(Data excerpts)
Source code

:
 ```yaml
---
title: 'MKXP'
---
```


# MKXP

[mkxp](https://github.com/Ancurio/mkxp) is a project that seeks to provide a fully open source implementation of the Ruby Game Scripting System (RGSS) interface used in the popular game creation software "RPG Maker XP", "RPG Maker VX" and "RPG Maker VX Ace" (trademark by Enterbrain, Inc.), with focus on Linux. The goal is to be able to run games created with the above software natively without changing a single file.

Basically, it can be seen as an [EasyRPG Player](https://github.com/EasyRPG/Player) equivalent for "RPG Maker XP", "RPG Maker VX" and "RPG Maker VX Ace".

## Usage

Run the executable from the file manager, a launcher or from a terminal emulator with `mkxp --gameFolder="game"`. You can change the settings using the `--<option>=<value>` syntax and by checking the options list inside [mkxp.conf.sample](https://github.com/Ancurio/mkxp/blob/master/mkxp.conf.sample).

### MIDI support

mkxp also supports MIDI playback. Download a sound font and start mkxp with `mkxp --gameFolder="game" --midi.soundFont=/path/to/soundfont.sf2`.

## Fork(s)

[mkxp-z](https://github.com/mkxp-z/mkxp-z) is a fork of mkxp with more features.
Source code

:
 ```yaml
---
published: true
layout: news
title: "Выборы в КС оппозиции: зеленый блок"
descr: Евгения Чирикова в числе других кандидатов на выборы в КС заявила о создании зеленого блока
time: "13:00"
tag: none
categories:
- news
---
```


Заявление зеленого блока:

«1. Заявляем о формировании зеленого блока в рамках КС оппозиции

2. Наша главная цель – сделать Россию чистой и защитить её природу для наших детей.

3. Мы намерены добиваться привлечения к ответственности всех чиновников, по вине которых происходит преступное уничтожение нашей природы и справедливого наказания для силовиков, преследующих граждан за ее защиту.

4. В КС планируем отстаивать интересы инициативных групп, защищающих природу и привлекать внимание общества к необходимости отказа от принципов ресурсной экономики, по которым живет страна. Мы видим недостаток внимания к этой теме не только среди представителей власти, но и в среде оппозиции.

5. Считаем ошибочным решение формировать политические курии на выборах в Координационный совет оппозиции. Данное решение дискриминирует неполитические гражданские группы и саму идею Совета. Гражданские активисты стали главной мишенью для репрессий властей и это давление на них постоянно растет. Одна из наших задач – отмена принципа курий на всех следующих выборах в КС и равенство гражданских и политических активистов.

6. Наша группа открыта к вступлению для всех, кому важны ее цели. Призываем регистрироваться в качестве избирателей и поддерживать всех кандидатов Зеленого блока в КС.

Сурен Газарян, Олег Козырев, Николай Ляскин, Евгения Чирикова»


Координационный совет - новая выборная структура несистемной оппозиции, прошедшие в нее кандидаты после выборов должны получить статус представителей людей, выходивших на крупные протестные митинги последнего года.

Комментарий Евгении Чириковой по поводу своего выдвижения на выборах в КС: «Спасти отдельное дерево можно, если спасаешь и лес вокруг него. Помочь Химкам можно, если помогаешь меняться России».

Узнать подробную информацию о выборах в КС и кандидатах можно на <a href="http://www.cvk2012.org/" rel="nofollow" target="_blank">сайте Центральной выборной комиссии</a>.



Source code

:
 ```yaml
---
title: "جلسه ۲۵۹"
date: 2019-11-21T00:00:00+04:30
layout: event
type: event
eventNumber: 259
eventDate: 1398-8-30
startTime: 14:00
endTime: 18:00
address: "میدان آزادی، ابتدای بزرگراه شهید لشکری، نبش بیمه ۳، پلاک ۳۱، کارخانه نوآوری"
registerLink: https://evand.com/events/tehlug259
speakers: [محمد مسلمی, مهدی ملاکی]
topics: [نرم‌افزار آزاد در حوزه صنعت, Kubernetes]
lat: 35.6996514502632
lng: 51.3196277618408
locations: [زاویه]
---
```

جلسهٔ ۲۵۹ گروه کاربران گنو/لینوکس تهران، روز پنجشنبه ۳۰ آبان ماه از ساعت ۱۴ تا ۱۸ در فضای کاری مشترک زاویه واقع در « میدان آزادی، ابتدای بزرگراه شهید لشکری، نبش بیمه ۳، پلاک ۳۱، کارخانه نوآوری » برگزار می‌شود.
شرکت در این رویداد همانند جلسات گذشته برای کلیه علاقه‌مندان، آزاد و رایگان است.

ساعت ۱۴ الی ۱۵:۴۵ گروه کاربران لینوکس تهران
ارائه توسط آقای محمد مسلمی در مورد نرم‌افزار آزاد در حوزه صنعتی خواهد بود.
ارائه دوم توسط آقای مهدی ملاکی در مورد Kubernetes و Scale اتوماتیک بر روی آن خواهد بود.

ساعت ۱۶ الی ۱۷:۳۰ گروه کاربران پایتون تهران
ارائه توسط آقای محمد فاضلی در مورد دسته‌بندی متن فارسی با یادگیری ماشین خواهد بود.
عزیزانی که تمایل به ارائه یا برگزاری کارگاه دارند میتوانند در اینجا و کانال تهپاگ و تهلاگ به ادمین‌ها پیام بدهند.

TASK ITEM
Each line in the records above with "توسط" must be returned.

REPLY
ارائه توسط آقای محمد مسلمی در مورد نرم‌افزار آزاد در حوزه صنعتی خواهد بود.
ارائه دوم توسط آقای مهدی ملاکی در مورد Kubernetes و Scale اتوماتیک بر روی آن خواهد بود.
ارائه توسط آقای محمد فاضلی در مورد دسته‌بندی متن فارسی با یادگیری ماشین خواهد بود.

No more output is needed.